The first problem is that the data cannot be simplified because the json is untidy: it has data in it's keys (project names). A workaround is to remove the key names before simplifying:

library(jsonlite)
mydata <- fromJSON('http://pastebin.com/raw/HS3YEQxZ', simplifyVector = FALSE)
project_names <- names(mydata$projects) 
names(mydata$projects) = NULL
out <- jsonlite:::simplify(mydata, flatten = TRUE)
projects <- out$projects
projects$name <- project_names  

This gets projects data in it the proper data frame shape. However if you look at the structure it turns out you have a one-to-many dataset: the sector and locations columns actually have a nested data frame with multiple rows.

str(projects[1,])

Hence you will need to do a left join operation to merge this into a simple 2D data frame. This is a problem on it's own, unrelated to JSON.

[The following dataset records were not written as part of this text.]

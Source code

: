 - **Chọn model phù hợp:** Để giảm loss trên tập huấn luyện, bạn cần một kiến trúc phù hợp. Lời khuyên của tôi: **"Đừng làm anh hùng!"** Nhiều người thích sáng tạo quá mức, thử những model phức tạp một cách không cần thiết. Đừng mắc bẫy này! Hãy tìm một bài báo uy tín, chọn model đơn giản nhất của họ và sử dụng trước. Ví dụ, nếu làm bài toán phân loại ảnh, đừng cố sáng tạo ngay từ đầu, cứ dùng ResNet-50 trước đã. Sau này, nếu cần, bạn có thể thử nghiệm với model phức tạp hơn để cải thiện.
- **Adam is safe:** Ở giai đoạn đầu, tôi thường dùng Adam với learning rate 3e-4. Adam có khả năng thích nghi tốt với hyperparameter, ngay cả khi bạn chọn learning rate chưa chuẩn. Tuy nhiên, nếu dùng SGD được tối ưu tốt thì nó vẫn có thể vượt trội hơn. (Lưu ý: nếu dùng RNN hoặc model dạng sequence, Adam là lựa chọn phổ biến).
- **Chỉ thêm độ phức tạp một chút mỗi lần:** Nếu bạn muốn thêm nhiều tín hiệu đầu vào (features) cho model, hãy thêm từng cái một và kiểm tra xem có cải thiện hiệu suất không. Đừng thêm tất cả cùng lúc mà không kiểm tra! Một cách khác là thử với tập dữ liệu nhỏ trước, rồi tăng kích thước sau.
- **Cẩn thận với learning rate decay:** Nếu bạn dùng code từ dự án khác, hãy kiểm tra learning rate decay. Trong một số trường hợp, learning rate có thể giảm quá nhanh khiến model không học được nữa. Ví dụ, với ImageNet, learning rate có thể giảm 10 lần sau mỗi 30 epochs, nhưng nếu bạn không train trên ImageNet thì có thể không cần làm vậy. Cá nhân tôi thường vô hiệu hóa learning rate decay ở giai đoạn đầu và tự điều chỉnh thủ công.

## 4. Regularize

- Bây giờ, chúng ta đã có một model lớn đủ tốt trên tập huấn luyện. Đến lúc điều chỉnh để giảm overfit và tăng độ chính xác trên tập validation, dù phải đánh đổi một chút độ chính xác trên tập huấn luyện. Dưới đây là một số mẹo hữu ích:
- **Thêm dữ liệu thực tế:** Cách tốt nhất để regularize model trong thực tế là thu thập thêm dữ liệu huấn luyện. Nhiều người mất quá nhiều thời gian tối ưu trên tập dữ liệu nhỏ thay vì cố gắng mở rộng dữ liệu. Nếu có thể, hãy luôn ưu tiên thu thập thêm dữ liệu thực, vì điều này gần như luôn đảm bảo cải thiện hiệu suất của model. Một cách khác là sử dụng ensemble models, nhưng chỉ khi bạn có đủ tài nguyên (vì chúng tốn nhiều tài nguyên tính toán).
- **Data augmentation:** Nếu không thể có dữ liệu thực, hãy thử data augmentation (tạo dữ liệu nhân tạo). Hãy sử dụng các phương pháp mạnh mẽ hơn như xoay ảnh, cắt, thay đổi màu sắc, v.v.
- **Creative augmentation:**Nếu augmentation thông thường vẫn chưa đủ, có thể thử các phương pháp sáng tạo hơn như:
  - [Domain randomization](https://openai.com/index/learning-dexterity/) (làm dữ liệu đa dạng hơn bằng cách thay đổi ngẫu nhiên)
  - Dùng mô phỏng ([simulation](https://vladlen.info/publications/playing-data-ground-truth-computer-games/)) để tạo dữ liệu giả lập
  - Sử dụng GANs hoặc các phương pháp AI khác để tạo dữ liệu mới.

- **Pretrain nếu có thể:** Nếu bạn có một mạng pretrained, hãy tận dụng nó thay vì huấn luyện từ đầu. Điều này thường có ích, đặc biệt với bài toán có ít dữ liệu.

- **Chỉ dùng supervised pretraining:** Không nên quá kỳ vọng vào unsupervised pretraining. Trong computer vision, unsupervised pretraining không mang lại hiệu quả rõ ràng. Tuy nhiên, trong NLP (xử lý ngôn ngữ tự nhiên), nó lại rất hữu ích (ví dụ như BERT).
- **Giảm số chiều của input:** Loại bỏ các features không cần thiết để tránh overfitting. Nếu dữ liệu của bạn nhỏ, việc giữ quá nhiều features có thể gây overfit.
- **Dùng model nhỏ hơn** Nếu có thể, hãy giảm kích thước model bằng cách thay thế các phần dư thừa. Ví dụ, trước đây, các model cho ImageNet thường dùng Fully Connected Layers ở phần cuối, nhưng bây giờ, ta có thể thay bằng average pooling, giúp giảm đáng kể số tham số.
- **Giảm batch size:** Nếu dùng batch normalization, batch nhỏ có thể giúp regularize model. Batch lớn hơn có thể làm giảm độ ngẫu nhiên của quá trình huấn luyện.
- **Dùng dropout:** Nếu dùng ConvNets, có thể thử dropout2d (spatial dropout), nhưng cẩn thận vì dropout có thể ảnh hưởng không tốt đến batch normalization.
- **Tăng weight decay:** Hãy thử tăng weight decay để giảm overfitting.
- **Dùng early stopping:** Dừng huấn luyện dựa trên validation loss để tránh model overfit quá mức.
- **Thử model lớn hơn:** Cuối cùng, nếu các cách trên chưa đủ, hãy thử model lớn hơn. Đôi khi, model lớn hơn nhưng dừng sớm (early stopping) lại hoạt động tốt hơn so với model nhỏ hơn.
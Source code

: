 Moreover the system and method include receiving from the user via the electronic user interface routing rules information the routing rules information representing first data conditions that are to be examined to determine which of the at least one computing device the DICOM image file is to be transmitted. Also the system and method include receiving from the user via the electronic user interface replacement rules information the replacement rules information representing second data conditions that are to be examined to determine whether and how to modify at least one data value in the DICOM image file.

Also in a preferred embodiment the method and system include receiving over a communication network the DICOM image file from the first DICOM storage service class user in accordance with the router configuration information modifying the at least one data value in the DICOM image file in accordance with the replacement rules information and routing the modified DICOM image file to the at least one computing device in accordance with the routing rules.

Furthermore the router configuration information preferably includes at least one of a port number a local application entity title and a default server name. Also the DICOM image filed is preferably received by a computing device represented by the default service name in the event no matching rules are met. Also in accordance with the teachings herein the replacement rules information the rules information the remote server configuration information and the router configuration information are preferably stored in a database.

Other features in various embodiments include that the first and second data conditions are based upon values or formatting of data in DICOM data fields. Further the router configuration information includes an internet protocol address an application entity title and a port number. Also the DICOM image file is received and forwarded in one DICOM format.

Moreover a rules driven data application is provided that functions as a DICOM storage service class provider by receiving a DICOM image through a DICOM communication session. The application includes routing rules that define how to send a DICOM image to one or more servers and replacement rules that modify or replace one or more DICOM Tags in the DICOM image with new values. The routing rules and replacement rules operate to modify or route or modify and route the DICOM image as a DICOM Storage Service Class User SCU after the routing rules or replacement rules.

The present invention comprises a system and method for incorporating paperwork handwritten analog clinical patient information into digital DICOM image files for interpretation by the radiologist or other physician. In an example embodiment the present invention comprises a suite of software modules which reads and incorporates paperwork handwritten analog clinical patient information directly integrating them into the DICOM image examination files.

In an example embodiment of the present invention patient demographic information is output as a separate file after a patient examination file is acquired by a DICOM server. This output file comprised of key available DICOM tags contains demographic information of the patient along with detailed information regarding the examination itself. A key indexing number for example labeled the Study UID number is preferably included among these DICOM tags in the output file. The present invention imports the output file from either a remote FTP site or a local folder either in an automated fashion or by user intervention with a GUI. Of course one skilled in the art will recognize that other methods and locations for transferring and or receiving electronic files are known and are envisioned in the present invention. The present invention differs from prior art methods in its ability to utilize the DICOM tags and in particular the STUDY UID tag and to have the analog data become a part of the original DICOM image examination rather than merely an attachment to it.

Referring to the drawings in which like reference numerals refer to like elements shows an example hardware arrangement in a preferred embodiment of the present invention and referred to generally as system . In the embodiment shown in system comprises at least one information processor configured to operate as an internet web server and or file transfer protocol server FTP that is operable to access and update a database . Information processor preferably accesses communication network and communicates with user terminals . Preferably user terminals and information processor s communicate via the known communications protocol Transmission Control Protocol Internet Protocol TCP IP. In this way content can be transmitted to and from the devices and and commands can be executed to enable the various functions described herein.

Because you have more than one nested column, it is unclear what you expect your output to look like. Use tidyr::unnest to left-join against one of the nested columns:

# Unnest 'locations' column
out <- tidyr::unnest(projects, locations)
names(out)

Note that tidyr automatically drops the sectors column in this case because it is incompatible with left-joining locations with projects.

Comments

1

This question is really hard to answer as-is. You can see from my little code block that, when flattened (aka unlisted), each project has a different number of elements (different length).

You will need to decide how to deal with this based on what you want out of the data. An R data.frame must be rectangular (each list has the same length).

library(rjson)
fn <- 'path.to.file....'
json_data <- fromJSON(file=fn)
sapply(X = json_data$projects, 
       FUN = f <- function(l) length(unlist(l)))

1 Comment

thanks rcorty, I was planning on have multiple rows for the same project.For projects with multiple locations all the information is duplicated in multiple multiple rows to match the number of locations.